With Charlie Woods serving as a trusted set of eyes for his father, one could make the argument that this is the first swing coach Tiger Woods has allowed to have any of his sugar-free popsicles.


3 – Before the carry, there was the game

The caddie barn was better when backgammon was part of the landscape.


4 – Just not sure he’d recognize No. 2

Get ready for an overload of Donald Ross.


5 – Remembering Julius Boros

Is tossing a pole into your golf bag and interrupting your practice round to do a little fishing at an on-course pond still a thing? Beyond Boo Weekley, that is.


6 – That the best you can do?

The next time that a reporter asks a player after Round 3, “If you were to win this tournament tomorrow what would that mean to you?” I’d love to hear he or she respond thusly: “That I’d be in front of you tomorrow to face more cliché questions.”

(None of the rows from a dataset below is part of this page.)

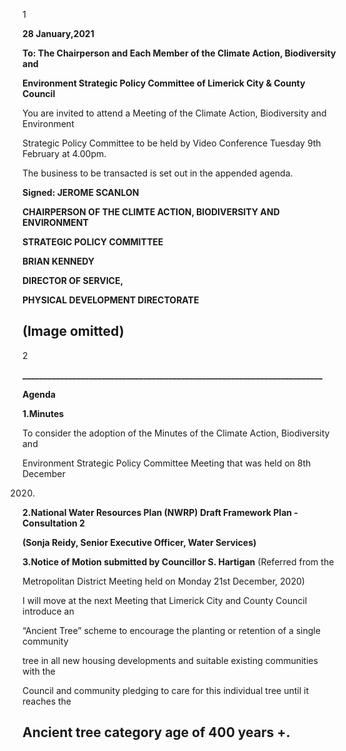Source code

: 1

**28 January,2021**

**To: The Chairperson and Each Member of the Climate Action, Biodiversity and**

**Environment Strategic Policy Committee of Limerick City & County Council**

You are invited to attend a Meeting of the Climate Action, Biodiversity and Environment

Strategic Policy Committee to be held by Video Conference Tuesday 9th February at 4.00pm.

The business to be transacted is set out in the appended agenda.

**Signed: JEROME SCANLON**

**CHAIRPERSON OF THE CLIMTE ACTION, BIODIVERSITY AND ENVIRONMENT**

**STRATEGIC POLICY COMMITTEE**

**BRIAN KENNEDY**

**DIRECTOR OF SERVICE,**

**PHYSICAL DEVELOPMENT DIRECTORATE**

(Image omitted)
---
2

**\_\_\_\_\_\_\_\_\_\_\_\_\_\_\_\_\_\_\_\_\_\_\_\_\_\_\_\_\_\_\_\_\_\_\_\_\_\_\_\_\_\_\_\_\_\_\_\_\_\_\_\_\_\_\_\_\_\_\_\_\_\_\_\_\_\_\_\_\_\_\_\_**

**Agenda**

**1.Minutes**

To consider the adoption of the Minutes of the Climate Action, Biodiversity and

Environment Strategic Policy Committee Meeting that was held on 8th December

2020.

**2.National Water Resources Plan (NWRP) Draft Framework Plan - Consultation 2**

**(Sonja Reidy, Senior Executive Officer, Water Services)**

**3.Notice of Motion submitted by Councillor S. Hartigan** (Referred from the

Metropolitan District Meeting held on Monday 21st December, 2020)

I will move at the next Meeting that Limerick City and County Council introduce an

“Ancient Tree” scheme to encourage the planting or retention of a single community

tree in all new housing developments and suitable existing communities with the

Council and community pledging to care for this individual tree until it reaches the

Ancient tree category age of 400 years +.
---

7 – With great sadness, heritage just isn’t a big deal

Rather than embrace its history and proudly display the achievements by the likes of Byron Nelson, Ben Hogan, and Sam Snead, the PGA Tour seems to disavow knowledge of previous eras. Tweets involving statistical notes are often accompanied by ludicrous qualifiers such as “Since World War II” or “on record” or “the modern era” or “since Tiger Woods invented golf” and all of it is lazy and disrespectful. Five wins in a season is a huge deal? Gee, Byron Nelson’s 18 never happened. If these folks were in charge of baseball stats we’d never have heard of Babe Ruth.


8 – Whatever the number is, bet the over

What’s the over-under on how many times a player calls in an official to discuss a TIO situation at this week’s U.S. Open?


9 – Meeting the dress code

If your denim knows the Pythagorean theorem, you’re not wearing smaht denim, you’re wearing wicked smaht denim.